● **YOUR OBJECTIVE**: Lines with "https" in them are to be located in the listing below and copied.

● **DATA PROVIDED**:
----------

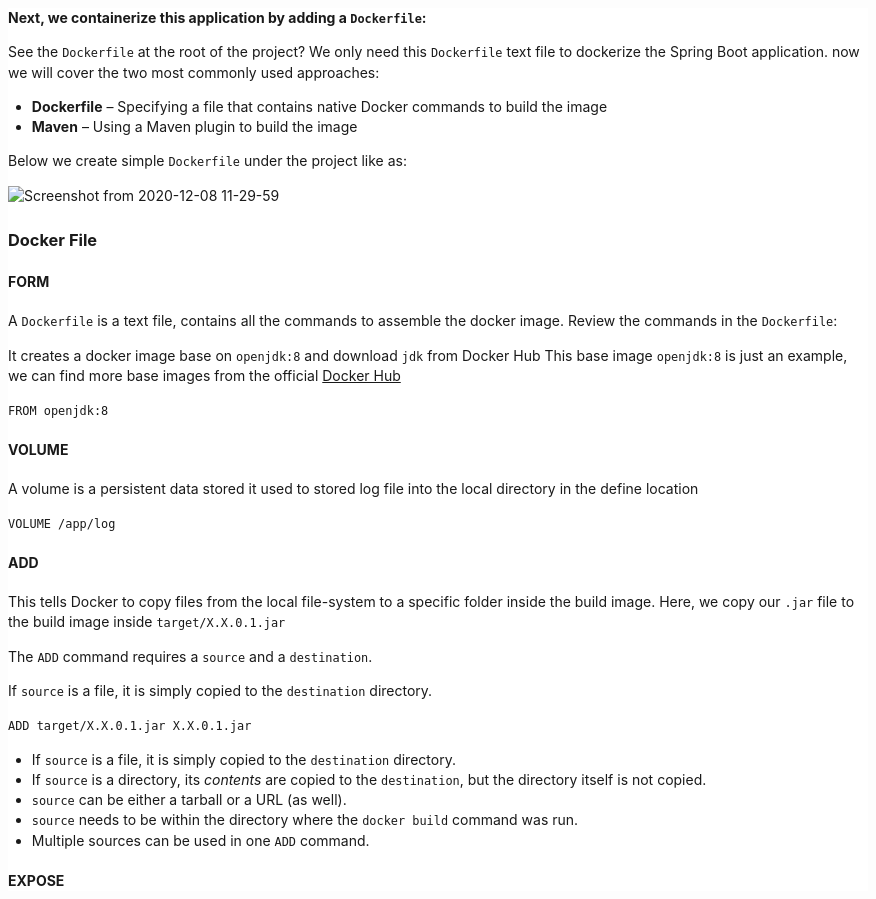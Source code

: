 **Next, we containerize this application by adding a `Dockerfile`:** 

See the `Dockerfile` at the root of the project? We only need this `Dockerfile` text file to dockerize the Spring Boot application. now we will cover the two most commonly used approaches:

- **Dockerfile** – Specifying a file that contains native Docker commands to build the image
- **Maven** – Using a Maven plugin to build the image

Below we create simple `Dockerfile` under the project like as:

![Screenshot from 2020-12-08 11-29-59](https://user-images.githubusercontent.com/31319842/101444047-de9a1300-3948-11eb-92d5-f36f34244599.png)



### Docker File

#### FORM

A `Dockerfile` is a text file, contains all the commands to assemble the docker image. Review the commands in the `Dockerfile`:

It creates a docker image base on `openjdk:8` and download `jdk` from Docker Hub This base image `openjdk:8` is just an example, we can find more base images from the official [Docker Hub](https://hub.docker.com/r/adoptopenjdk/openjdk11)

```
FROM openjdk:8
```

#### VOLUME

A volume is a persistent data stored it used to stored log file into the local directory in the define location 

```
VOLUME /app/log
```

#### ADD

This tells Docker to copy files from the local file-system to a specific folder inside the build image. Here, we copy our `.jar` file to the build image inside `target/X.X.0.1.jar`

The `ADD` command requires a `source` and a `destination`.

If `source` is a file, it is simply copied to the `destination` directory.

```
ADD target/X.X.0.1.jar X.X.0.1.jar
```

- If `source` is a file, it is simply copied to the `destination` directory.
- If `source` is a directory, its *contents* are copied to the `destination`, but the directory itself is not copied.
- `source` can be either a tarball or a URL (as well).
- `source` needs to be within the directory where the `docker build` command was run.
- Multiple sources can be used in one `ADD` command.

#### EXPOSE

----------

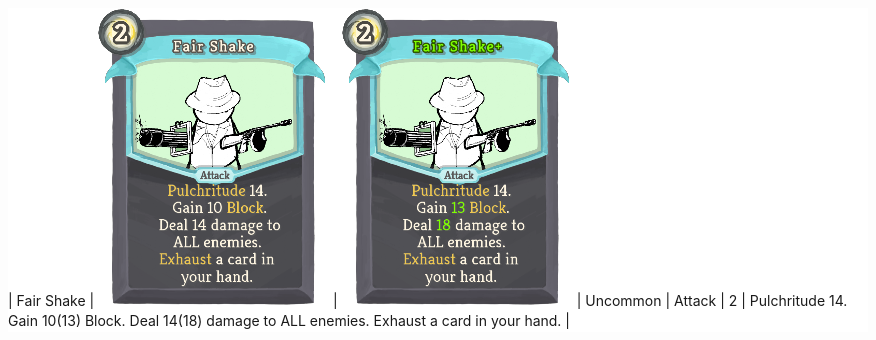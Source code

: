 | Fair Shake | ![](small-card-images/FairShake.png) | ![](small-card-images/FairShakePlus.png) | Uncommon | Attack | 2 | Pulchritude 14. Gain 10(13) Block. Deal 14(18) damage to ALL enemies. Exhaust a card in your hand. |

----------

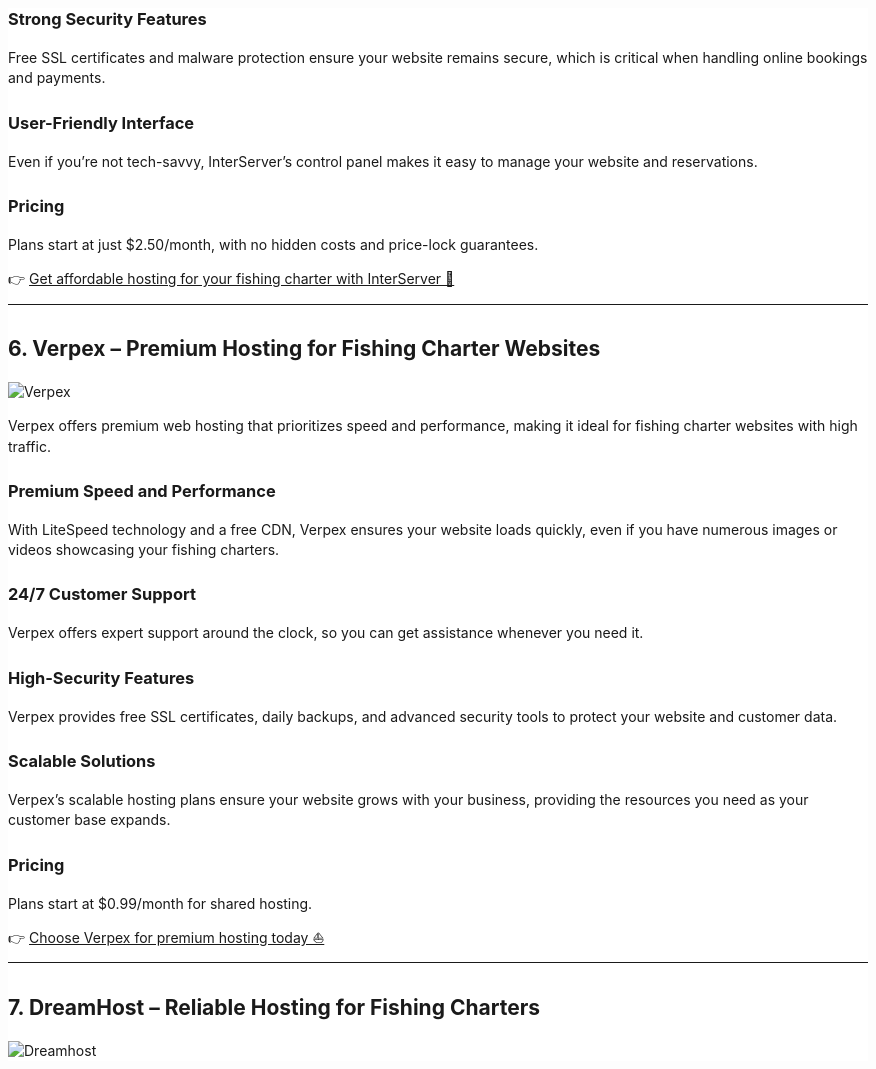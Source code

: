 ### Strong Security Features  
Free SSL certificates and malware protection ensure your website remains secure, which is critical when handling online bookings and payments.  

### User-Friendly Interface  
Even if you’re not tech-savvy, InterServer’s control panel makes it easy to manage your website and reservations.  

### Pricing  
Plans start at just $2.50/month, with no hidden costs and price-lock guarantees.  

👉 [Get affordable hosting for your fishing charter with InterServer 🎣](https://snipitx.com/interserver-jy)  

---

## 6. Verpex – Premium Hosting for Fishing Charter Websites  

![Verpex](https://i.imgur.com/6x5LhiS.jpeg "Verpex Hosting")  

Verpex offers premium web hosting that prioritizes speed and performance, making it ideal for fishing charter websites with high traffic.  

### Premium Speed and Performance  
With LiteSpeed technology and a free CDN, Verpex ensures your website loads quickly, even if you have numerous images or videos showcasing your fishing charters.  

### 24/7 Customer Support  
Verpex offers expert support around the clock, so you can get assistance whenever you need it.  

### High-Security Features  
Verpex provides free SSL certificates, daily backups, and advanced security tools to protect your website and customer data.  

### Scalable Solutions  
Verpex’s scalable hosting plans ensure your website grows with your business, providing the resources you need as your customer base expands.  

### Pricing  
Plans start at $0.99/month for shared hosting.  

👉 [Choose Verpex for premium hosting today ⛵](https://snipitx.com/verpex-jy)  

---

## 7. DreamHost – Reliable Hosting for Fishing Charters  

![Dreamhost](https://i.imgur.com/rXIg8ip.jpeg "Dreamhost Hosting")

----------

● **FINISHED EXERCISE**:
![Screenshot from 2020-12-08 11-29-59](https://user-images.githubusercontent.com/31319842/101444047-de9a1300-3948-11eb-92d5-f36f34244599.png)
It creates a docker image base on `openjdk:8` and download `jdk` from Docker Hub This base image `openjdk:8` is just an example, we can find more base images from the official [Docker Hub](https://hub.docker.com/r/adoptopenjdk/openjdk11)
👉 [Get affordable hosting for your fishing charter with InterServer 🎣](https://snipitx.com/interserver-jy)  
![Verpex](https://i.imgur.com/6x5LhiS.jpeg "Verpex Hosting")  
👉 [Choose Verpex for premium hosting today ⛵](https://snipitx.com/verpex-jy)  
![Dreamhost](https://i.imgur.com/rXIg8ip.jpeg "Dreamhost Hosting")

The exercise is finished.